CRISPR is a powerful gene-editing tool that uses an enzyme called Cas9 to precisely edit target genes. The problem is, it doesn't always stay in the right part of the body and can continue to edit genes long after it's needed, potentially triggering an immune response. A new cancer gene therapy can be activated remotely in specific parts of the body. The research team developed a CRISPR that responds to ultrasound waves and demonstrated how it could be used to clear cancer in mice.

Artist's impression of CRISPR working on cancer cells with the help of ultrasound pulses

Now, scientists at the University of Southern California (USC) have demonstrated a new way to control when and where CRISPR works. In experiments on mice, they used this method to eliminate cancer.

In practice, CRISPR could be incorporated into viral delivery vehicles and delivered intravenously to patients. Focused ultrasound pulses can then be applied directly to the desired part of the body, activating the gene-editing tool. The trick is that the cells are designed to produce the Cas9 enzyme when exposed to heat, which is induced by ultrasound waves.

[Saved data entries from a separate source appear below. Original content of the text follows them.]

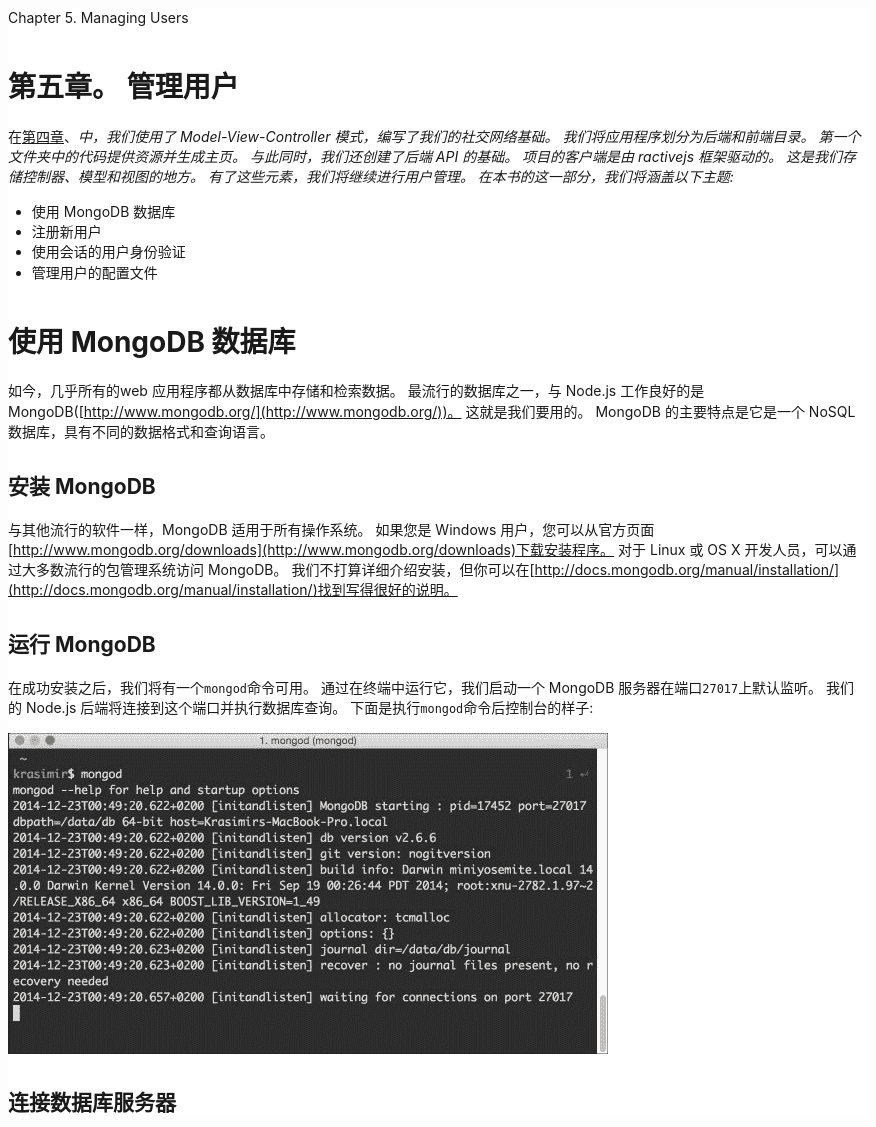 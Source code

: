 Chapter 5. Managing Users <link rel="stylesheet" href="../Styles/style0001.css" type="text/css"> 

# 第五章。 管理用户

在[第四章](04.html#aid-UGI01 "Chapter 4. Developing the Model-View-Controller Layers")、*中，我们使用了 Model-View-Controller 模式，编写了我们的社交网络基础。 我们将应用程序划分为后端和前端目录。 第一个文件夹中的代码提供资源并生成主页。 与此同时，我们还创建了后端 API 的基础。 项目的客户端是由 ractivejs 框架驱动的。 这是我们存储控制器、模型和视图的地方。 有了这些元素，我们将继续进行用户管理。 在本书的这一部分，我们将涵盖以下主题:*

*   使用 MongoDB 数据库
*   注册新用户
*   使用会话的用户身份验证
*   管理用户的配置文件

# 使用 MongoDB 数据库

如今，几乎所有的web 应用程序都从数据库中存储和检索数据。 最流行的数据库之一，与 Node.js 工作良好的是MongoDB([http://www.mongodb.org/](http://www.mongodb.org/))。 这就是我们要用的。 MongoDB 的主要特点是它是一个 NoSQL 数据库，具有不同的数据格式和查询语言。

## 安装 MongoDB

与其他流行的软件一样，MongoDB 适用于所有操作系统。 如果您是 Windows 用户，您可以从官方页面[http://www.mongodb.org/downloads](http://www.mongodb.org/downloads)下载安装程序。 对于 Linux 或 OS X 开发人员，可以通过大多数流行的包管理系统访问 MongoDB。 我们不打算详细介绍安装，但你可以在[http://docs.mongodb.org/manual/installation/](http://docs.mongodb.org/manual/installation/)找到写得很好的说明。

## 运行 MongoDB

在成功安装之后，我们将有一个`mongod`命令可用。 通过在终端中运行它，我们启动一个 MongoDB 服务器在端口`27017`上默认监听。 我们的 Node.js 后端将连接到这个端口并执行数据库查询。 下面是执行`mongod`命令后控制台的样子:

![Running MongoDB](img/image00177.jpeg)

## 连接数据库服务器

"In our controllable system, you can turn it on or off at any time," said Peter Yingxiao Wang, co-first author of the study. "As soon as you turn it on, the CRISPR molecule starts working where you want it. Then, after a while, it starts to decay itself, shuts down for a while, and then you can always turn it back on again."

To harness this tool to fight cancer, the team set up CRISPR to target telomeres, the repetitive DNA sequences at the ends of chromosomes. Not only does this cause cancer cells to die, it also triggers an immune response that summons other cells to help destroy the tumor.

The third type of attack comes from specialized CART cells. These immune cells are removed from the patient, tuned to attack specific targets, and then reintroduced into the body. In this case, the target is a protein called CD19, which is expressed in large amounts by certain types of cancer. Most critically, the research team used CRISPR technology to increase CD19 production.

The team tested the combination therapy on mice with subcutaneous tumors. Sure enough, 100% of the mice receiving CRISPR/CART cell therapy survived and their cancer was completely eliminated. In comparison, mice receiving only CART cell therapy had a survival rate of only 40%.

While the results look promising, this therapy is clearly still in its early stages, and there's no guarantee that humans will experience the same benefits. The team says future work should focus on improving this technology and potentially expanding it beyond CART cell therapy.

The research results were published in the journal Nature Communications.